当時42歳の私とは、ひょっとすると親子でも通るくらい年が離れていますが、年齢も得意とする分野もまったく異なるこの青年とは妙に馬が合いました。ことあるごとに彼を飲みに誘い、「繊維リサイクルをやりたいんや」と、酔いどれオヤジの繰り言のように、高尾に熱く語っていました。
いつものように彼と飲んでいた最中、私はこの日の最大の目的を思い出し、カバンから冒頭の新聞記事を取り出して高尾に見せました。
「どう思う?」
「どうって……これが何ですのん?」
大阪出身の高尾は、その当時も今と変わらず関西弁で、私の問いかけの意図を探るようにそう切り返してきました。ちなみに、私は九州出身ですが、高尾と話すときはなぜか関西弁です。

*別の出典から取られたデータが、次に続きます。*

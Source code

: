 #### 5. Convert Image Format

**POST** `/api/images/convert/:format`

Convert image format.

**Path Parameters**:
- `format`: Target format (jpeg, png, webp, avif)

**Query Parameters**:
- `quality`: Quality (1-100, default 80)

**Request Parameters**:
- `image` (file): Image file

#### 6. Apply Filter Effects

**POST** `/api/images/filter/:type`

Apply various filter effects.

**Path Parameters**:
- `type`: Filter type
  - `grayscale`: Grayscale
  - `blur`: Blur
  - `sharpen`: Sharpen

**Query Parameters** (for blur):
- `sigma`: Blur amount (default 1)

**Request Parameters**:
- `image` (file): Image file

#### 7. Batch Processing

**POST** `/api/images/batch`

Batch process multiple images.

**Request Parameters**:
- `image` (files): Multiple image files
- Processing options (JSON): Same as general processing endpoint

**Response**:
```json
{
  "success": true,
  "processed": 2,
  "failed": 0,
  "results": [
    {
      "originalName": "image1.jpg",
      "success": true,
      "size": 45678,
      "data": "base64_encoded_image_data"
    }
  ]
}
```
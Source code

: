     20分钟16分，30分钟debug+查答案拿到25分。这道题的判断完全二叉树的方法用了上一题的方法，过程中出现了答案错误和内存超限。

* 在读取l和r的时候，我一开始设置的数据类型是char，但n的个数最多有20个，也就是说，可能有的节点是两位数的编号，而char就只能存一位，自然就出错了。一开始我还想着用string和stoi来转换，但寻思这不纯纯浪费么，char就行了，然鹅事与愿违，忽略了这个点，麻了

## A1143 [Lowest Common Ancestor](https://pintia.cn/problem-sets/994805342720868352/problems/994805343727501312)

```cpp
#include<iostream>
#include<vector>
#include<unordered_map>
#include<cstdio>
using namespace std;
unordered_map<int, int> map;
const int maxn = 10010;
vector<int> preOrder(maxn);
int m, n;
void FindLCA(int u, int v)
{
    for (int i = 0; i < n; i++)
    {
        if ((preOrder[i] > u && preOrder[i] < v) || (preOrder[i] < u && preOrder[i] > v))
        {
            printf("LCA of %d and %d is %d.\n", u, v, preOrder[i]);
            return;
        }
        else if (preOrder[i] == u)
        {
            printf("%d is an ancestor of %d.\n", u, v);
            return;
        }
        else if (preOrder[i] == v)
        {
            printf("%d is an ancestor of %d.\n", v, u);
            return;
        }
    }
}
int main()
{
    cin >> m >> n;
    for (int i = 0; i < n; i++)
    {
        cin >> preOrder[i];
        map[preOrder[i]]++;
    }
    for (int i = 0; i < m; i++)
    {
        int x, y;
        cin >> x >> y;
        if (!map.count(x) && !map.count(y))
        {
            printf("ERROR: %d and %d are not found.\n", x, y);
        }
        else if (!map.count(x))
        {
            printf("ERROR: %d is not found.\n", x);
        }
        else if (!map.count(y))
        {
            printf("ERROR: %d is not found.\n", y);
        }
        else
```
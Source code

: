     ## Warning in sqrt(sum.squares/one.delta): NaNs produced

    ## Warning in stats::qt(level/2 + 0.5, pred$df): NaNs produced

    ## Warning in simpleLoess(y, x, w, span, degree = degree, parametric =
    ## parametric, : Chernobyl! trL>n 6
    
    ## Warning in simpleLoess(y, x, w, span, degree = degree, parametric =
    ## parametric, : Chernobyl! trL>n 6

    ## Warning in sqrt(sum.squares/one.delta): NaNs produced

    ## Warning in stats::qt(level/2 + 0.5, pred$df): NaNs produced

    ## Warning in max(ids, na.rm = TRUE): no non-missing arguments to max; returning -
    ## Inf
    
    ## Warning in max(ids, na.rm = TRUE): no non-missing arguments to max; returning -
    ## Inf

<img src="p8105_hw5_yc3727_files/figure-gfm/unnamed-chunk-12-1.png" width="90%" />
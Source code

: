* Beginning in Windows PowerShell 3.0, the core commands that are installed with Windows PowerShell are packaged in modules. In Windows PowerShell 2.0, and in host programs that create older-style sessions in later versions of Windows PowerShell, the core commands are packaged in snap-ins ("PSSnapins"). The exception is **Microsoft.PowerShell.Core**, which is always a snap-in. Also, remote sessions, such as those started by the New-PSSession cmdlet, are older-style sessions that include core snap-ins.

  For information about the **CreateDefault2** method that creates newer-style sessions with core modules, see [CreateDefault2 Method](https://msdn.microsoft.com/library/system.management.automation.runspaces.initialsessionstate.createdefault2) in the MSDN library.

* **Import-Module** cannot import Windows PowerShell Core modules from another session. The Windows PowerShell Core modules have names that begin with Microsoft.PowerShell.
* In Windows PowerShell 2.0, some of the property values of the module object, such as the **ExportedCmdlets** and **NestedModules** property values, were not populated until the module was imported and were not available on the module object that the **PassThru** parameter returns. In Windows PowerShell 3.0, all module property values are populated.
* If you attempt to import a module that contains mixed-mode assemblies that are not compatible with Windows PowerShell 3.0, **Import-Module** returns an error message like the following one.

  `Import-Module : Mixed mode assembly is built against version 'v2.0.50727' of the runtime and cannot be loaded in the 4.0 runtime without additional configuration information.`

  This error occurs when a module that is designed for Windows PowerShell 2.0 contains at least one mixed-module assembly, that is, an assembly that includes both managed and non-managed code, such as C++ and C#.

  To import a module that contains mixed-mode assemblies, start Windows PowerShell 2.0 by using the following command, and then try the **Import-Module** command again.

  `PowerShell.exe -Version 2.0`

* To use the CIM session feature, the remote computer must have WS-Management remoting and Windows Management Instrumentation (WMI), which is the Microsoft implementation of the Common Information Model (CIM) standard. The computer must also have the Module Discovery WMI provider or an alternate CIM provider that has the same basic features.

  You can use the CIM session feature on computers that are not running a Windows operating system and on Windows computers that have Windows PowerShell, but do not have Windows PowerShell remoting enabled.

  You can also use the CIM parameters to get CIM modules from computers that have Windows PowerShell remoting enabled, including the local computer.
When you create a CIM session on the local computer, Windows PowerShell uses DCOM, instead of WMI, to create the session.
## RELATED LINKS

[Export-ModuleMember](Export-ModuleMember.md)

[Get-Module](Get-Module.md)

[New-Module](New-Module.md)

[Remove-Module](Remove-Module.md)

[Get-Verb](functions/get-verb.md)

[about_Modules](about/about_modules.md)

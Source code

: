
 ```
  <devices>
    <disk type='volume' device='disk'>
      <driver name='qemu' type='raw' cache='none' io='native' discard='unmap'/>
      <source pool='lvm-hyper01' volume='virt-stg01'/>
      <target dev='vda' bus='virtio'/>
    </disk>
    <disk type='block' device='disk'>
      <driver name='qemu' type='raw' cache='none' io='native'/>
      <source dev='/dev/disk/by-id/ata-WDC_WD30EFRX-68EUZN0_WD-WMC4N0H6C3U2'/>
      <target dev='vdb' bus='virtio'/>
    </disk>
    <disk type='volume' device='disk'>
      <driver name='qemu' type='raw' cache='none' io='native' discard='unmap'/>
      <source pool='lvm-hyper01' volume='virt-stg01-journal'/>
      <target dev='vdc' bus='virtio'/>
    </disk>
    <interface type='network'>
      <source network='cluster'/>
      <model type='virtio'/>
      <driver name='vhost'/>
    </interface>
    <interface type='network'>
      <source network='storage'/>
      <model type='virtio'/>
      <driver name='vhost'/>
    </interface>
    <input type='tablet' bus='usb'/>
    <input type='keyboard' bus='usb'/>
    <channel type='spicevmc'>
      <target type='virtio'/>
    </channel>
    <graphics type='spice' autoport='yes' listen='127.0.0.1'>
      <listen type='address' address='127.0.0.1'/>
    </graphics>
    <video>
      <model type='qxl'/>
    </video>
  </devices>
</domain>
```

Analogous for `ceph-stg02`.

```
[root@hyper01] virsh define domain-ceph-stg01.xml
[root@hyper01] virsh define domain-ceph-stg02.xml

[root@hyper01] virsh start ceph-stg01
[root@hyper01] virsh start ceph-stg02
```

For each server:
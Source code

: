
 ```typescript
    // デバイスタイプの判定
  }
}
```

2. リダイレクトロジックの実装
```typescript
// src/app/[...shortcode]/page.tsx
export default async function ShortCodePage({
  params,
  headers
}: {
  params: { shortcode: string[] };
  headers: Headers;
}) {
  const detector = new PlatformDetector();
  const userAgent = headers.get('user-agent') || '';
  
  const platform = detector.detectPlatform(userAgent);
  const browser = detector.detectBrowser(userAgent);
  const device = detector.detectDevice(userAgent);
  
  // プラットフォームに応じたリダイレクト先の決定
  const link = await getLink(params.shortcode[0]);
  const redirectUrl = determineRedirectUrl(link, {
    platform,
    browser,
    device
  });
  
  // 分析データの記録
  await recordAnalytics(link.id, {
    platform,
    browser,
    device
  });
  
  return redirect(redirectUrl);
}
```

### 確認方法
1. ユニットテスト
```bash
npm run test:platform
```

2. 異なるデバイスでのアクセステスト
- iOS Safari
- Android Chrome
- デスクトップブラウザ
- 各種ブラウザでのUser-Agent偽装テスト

「いや、トウモロコシっていうたら植物やろ。植物からバイオエタノールがつくれて燃料になるんやったら、綿からもバイオエタノールをつくれるんちゃうかと思ってな」
「たしかに、綿も植物ですからね」
「そやろ? ってことは、今は燃やして捨てている綿の服を集めてバイオエタノールをつくったら、新しいリサイクルができるってことになるやろ? それってオモロイと思わへん?」
「ホンマですね。岩元さん、それめちゃくちゃオモロイですね」
「そやろ。これやりたいなぁと思って。どうやろ、これ、できそうかな?」
「まあ、いけるんちゃいますかね」
「そうか、いけそうか……。ほな、オモロそうやし、服から燃料つくってみるか!」
綿製品は、繊維製品の中でもとくにリサイクルが遅れています。綿は繊維製品全体の4割ほど(およそ80万トン)を占めますが、そのうち1割程度が、雑巾のような捨てる一歩手前の形で再利用されているにとどまっています。つまりほとんどの綿製品が、雑巾にすらならずにただ捨てられているのです。
使わなくなった衣料品を捨ててしまえば、ただの「ごみ」でしかありません。それぞれの自治体は、お金をかけて「ごみ」を燃やしたり埋めたりしていますが、衣料品からバイオエタノール(燃料)になるとなれば、販売してお金をもらえる「資源」になります。
服を原料に、クルマを走らせ、工場を動かし、飛行機を飛ばす燃料をつくることができるのではないか――。
そんな私の妄想めいた思いつきに、高尾もこのときばかりは乗ってきてくれました。